Hi, I moved this year to another city, because my internet provider didn’t give me a dedicated ipv4 address I can’t use a dyndns like duckdns. Another thing to mention is, that I have a dslite tunnel. So I can’t set up dyndns…
So my recent setup is a truenas server sitting under my desk. This is connected via cloudflared to the cloudflare tunnel. There I have my services like seafile or nextcloud configured. They are all pointing to a traefik instance that routes the traffic to the right container.
So to summarize what I have:
- Truenas server
- multiple services
- dslite tunnel
- own domain
- Cloudflare tunnel
- v-server
- Nginx
- docker
To visualize the route the traffic is going
Internet - cloudflare tunnel - cloudfared docker - traefik docker - service (nextcloud) docker
So I want to setup something on my v-server that routes the traffic to my homeserver (truenas)
Internet - DNS (cloudflare) - v-server - (magic docker service on truenas) - traefik docker - service (nextcloud) docker
Does someone have an idea how to solve this?
My suggestion would be to setup a VPN service in your publicly available v-server.

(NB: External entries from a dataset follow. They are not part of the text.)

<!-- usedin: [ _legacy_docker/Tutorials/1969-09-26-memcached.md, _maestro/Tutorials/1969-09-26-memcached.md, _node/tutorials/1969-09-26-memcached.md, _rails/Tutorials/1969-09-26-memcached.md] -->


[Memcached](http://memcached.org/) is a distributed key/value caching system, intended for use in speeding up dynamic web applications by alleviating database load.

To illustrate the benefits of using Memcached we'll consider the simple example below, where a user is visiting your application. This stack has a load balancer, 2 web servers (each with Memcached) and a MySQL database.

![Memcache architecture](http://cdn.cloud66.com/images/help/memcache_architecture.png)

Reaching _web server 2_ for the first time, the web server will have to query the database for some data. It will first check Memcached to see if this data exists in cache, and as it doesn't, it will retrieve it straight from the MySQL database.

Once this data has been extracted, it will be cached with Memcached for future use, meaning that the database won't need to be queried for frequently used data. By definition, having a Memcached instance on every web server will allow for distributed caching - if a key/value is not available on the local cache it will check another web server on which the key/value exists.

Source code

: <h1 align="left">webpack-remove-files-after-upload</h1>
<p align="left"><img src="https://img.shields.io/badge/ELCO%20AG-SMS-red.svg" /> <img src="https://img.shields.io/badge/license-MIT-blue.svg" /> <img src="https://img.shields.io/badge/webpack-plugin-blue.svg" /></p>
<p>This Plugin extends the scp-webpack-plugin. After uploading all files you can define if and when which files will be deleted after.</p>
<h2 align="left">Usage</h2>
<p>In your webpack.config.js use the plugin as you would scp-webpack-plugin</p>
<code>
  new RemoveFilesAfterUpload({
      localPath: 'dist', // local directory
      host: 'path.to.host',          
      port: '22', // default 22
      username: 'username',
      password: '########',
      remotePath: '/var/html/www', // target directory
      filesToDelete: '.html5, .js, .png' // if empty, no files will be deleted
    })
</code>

The most suggested solution is wireguard.
Then you can connect your truenas to that VPN and make it accessible, maybe via nginx.
The traffic flow would be:
That’s a good point. But that’s also the point where my tinkering won’t help me… Do you have a writeup or a yt video where nginx points to the wireguard VPN? Another question. If I set up the wireguard tunnel, how can I just route the traffic from traefik?
I found this writeup and it looks correct, but I have not tested it.
The author posted a nice graphic that shows the idea:
I’m not sure I understand why they need two Caddy servers. The first one should be a simple port forward, no need for a proxy forward. Unless they want to do something with the connections at application level, but it sounds like they simply forward them as-is.
You need two caddy servers if there are other websites on the vserver that will use port 80/443. If not, port forwarding (eg. with iptables) will work.